К началу XVII века на Урале уже существовала мелкая крестьянская металлопромышленность. В 1631 году был построен сыродутный Ницинский завод, затем появились Пыскорский медеплавильный (1640) и Невьянский железоделательный (1669) заводы. Кадровый состав горнозаводских жителей складывался в основном из беглых крестьян и старообрядцев. А. И. Лазарев характеризует первых горнорабочих как "людей сильных, смелых, предприимчивых, то фанатически набожных, то совершенно не заботящихся о "спасении души"" [Лазарев 1972: 7].

Вторая миграционная волна пришлась на XVIII век и была связана с реформами Петра I. Заселение Урала велось двумя потоками: с северо-запада на юго-восток и с юга на север. Ключевой позицией южной колонизации был Оренбург, основанный в 1735 году. Переселенцы, шедшие с юга, состояли в основном из казачества, выходцев с Поволжья, Тамбовщины и т. п. Два рукава миграции сомкнулись на линии озер Иртыш, Касли, Кизилташ, Аргази, Увильды. Старожильческие поселки и деревни, расположенные в этом районе, характеризуются или явно выраженными чертами северного, или южного происхождения.
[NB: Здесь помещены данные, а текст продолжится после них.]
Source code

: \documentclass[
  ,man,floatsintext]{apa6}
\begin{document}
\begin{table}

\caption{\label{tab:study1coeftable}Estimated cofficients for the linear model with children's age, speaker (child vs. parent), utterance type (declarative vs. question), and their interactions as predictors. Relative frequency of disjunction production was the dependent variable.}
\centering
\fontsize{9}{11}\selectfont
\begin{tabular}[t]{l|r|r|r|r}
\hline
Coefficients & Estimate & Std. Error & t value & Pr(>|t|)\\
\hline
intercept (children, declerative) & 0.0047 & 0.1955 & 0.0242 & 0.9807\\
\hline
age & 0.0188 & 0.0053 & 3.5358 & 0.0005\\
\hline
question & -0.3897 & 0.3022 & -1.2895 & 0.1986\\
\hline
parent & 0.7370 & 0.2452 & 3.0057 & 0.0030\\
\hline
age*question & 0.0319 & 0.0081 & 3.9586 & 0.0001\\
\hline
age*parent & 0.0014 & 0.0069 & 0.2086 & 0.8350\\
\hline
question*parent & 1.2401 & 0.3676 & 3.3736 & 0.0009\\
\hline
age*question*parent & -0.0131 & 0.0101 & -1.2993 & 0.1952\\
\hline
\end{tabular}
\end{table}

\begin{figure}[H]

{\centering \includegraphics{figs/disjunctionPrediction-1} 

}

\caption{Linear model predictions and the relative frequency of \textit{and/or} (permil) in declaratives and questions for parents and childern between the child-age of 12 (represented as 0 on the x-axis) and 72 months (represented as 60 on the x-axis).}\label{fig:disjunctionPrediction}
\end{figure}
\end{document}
Пользуясь разрешением Сената покупать для работы на заводах крестьян (1721 г.), заводчики начали массовые закупки крепостных и переселяли их на Урал целыми деревнями. Так, Твердышев в 1758 году скупил около 15 тысяч крестьян в центральных и южных губерниях России, преимущественно в Рязанской, Тамбовской и Смоленской губерниях. В 60-х годах Никита Акинфиевич Демидов переселил в Тагильский округ 150 семейств из своих нижегородских вотчин. Большинство рабочих Белорецкого завода было завезено из Орловской, Казанской и Пензенской губерний [Лазарев 1972: 8–9)].

Указ Сената 1721 года вводил также в практику систему приписки крестьян к заводу; поскольку местных жителей было недостаточно, промышленники добились от правительства разрешения приписывать крестьян из дальних губерний. Так, по просьбе Н. А. Демидова в 1757 году Правительствующий Сенат приписал к Каслинскому и Кыштымскому заводам более 7 тысяч душ государственных крестьян из разных сел и деревень Сибирской и Оренбургской губерний.

Таким образом, в рамках сравнительно замкнутой территории оказались выходцы из самых разных уголков страны. Процесс культурного взаимодействия, обмена бытовыми и устно-поэтическими традициями был неизбежен, так как горнозаводской регион представлял собой "слаженный нераздельный организм" (А. И. Лазарев).